Joe Harding, senior vice president of product and marketing with Integra Telecom, indicated that having two distribution channels one for information technology and one for the network is logical as the Portland, Ore.-based CLEC expands from traditional telecom services to the cloud and hosted IT offerings.
“Ultimately those things come together and they converge,” Harding said during an interview last month at the Channel Partners Conference & Expo in Las Vegas. “The cloud experience is about the network and the application layer solution.”
Harding didn’t have any significant news to report concerning Integra’s agent sales channel. He said Integra is focused on giving them “more interesting products” to sell and making it easier for partners to do business with the carrier. The indirect channel, he said, is responsible for between 20 and 30 percent of Integra’s sales.
Integra is seeking to move up the food chain, targeting larger enterprises spending between $4,000 and $15,000 per month on telecom services, Harding said, although he emphasized that the company is not walking away from its smaller business customers. Harding said under 40 percent of Integra’s customers spend less than $1,500 a month, yet the carrier believes it could grow many of those accounts.

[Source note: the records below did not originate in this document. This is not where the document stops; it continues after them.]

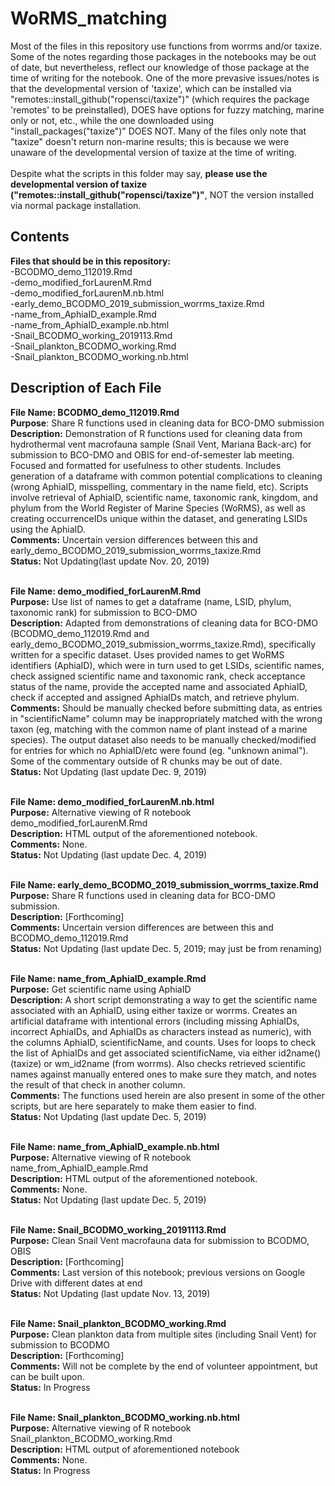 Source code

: # WoRMS_matching
Most of the files in this repository use functions from worrms and/or taxize. Some of the notes regarding those packages in the notebooks may be out of date, but nevertheless, reflect our knowledge of those package at the time of writing for the notebook. One of the more prevasive issues/notes is that the developmental version of 'taxize', which can be installed via "remotes::install_github("ropensci/taxize")" (which requires the package 'remotes' to be preinstalled), DOES have options for fuzzy matching, marine only or not, etc., while the one downloaded using "install_packages("taxize")" DOES NOT. Many of the files only note that "taxize" doesn't return non-marine results; this is because we were unaware of the developmental version of taxize at the time of writing. 
<br>
<br>Despite what the scripts in this folder may say, <b>please use the developmental version of taxize ("remotes::install_github("ropensci/taxize")"</b>, NOT the version installed via normal package installation. 

<h2>Contents</h2>
<b>Files that should be in this repository: </b>
<br>-BCODMO_demo_112019.Rmd
<br>-demo_modified_forLaurenM.Rmd
<br>-demo_modified_forLaurenM.nb.html
<br>-early_demo_BCODMO_2019_submission_worrms_taxize.Rmd
<br>-name_from_AphiaID_example.Rmd
<br>-name_from_AphiaID_example.nb.html
<br>-Snail_BCODMO_working_2019113.Rmd
<br>-Snail_plankton_BCODMO_working.Rmd
<br>-Snail_plankton_BCODMO_working.nb.html

<h2>Description of Each File</h2>
<b>File Name: BCODMO_demo_112019.Rmd</b>
<br><b>Purpose</b>: Share R functions used in cleaning data for BCO-DMO submission
<br><b>Description:</b> Demonstration of R functions used for cleaning data from hydrothermal vent macrofauna sample (Snail Vent, Mariana Back-arc) for submission to BCO-DMO and OBIS for end-of-semester lab meeting. Focused and formatted for usefulness to other students. Includes generation of a dataframe with common potential complications to cleaning (wrong AphiaID, misspelling, commentary in the name field, etc). Scripts involve retrieval of AphiaID, scientific name, taxonomic rank, kingdom, and phylum from the World Register of Marine Species (WoRMS), as well as creating occurrenceIDs unique within the dataset, and generating LSIDs using the AphiaID.
<br><b>Comments:</b> Uncertain version differences between this and early_demo_BCODMO_2019_submission_worrms_taxize.Rmd
<br><b>Status:</b> Not Updating(last update Nov. 20, 2019)

<br><b>File Name: demo_modified_forLaurenM.Rmd</b>
<br><b>Purpose:</b> Use list of names to get a dataframe (name, LSID, phylum, taxonomic rank) for submission to BCO-DMO
<br><b>Description:</b> Adapted from demonstrations of cleaning data for BCO-DMO (BCODMO_demo_112019.Rmd and early_demo_BCODMO_2019_submission_worrms_taxize.Rmd), specifically written for a specific dataset. Uses provided names to get WoRMS identifiers (AphiaID), which were in turn used to get LSIDs, scientific names, check assigned scientific name and taxonomic rank, check acceptance status of the name, provide the accepted name and associated AphiaID, check if accepted and assigned AphiaIDs match, and retrieve phylum.
<br><b>Comments:</b> Should be manually checked before submitting data, as entries in "scientificName" column may be inappropriately matched with the wrong taxon (eg, matching with the common name of plant instead of a marine species). The output dataset also needs to be manually checked/modified for entries for which no AphiaID/etc were found (eg. "unknown animal"). Some of the commentary outside of R chunks may be out of date.
<br><b>Status:</b> Not Updating (last update Dec. 9, 2019)

<br><b>File Name: demo_modified_forLaurenM.nb.html</b>
<br><b>Purpose:</b> Alternative viewing of R notebook demo_modified_forLaurenM.Rmd
<br><b>Description:</b> HTML output of the aforementioned notebook.
<br><b>Comments:</b> None.
<br><b>Status:</b> Not Updating (last update Dec. 4, 2019)

<br><b>File Name: early_demo_BCODMO_2019_submission_worrms_taxize.Rmd</b>
<br><b>Purpose:</b> Share R functions used in cleaning data for BCO-DMO submission.
<br><b>Description:</b> [Forthcoming]
<br><b>Comments:</b> Uncertain version differences are between this and BCODMO_demo_112019.Rmd
<br><b>Status:</b> Not Updating (last update Dec. 5, 2019; may just be from renaming)

<br><b>File Name: name_from_AphiaID_example.Rmd</b>
<br><b>Purpose:</b> Get scientific name using AphiaID
<br><b>Description:</b> A short script demonstrating a way to get the scientific name associated with an AphiaID, using either taxize or worrms. Creates an artificial dataframe with intentional errors (including missing AphiaIDs, incorrect AphiaIDs, and AphiaIDs as characters instead as numeric), with the columns AphiaID, scientificName, and counts. Uses for loops to check the list of AphiaIDs and get associated scientificName, via either id2name() (taxize) or wm_id2name (from worrms). Also checks retrieved scientific names against manually entered ones to make sure they match, and notes the result of that check in another column.
<br><b>Comments:</b> The functions used herein are also present in some of the other scripts, but are here separately to make them easier to find.
<br><b>Status:</b> Not Updating (last update Dec. 5, 2019)

<br><b>File Name: name_from_AphiaID_example.nb.html</b>
<br><b>Purpose:</b> Alternative viewing of R notebook name_from_AphiaID_eample.Rmd
<br><b>Description:</b> HTML output of the aforementioned notebook.
<br><b>Comments:</b> None.
<br><b>Status:</b> Not Updating (last update Dec. 5, 2019)

<br><b>File Name: Snail_BCODMO_working_20191113.Rmd</b>
<br><b>Purpose:</b> Clean Snail Vent macrofauna data for submission to BCODMO, OBIS
<br><b>Description:</b> [Forthcoming]
<br><b>Comments:</b> Last version of this notebook; previous versions on Google Drive with different dates at end
<br><b>Status:</b> Not Updating (last update Nov. 13, 2019)

<br><b>File Name: Snail_plankton_BCODMO_working.Rmd</b>
<br><b>Purpose:</b> Clean plankton data from multiple sites (including Snail Vent) for submission to BCODMO
<br><b>Description:</b> [Forthcoming]
<br><b>Comments:</b> Will not be complete by the end of volunteer appointment, but can be built upon.
<br><b>Status:</b> In Progress

<br><b>File Name: Snail_plankton_BCODMO_working.nb.html</b>
<br><b>Purpose:</b> Alternative viewing of R notebook Snail_plankton_BCODMO_working.Rmd
<br><b>Description:</b> HTML output of aforementioned notebook
<br><b>Comments:</b> None.
<br><b>Status:</b> In Progress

Integra noted in an investor presentation earlier this year that it now has a more attractive customer mix thanks to increased investments in the enterprise space.
The company also is dedicated to expanding its product portfolio and growing its Ethernet footprint, Harding said. Integra is directly connected to more than 1,800 buildings, including 1,438 commercial buildings, according to an investor presentation that was held in late February at a J.P. Morgan conference.
Harding joined Integra in September 2011, a few months before Kevin O’Hara was named CEO of the company. The men previously worked together at Level 3 Communications where O’Hara was a co-founder and served as president.
Asked whether O’Hara has said anything about an incentive to acquire another CLEC or merge, Harding indicated that Integra currently is focused on organic growth. “Right now we are very much focused on driving growth within the markets we serve today,” he said. “We want to continue to invest in our fiber footprint putting more buildings on net. We’re going to continue to invest in new product capabilities.”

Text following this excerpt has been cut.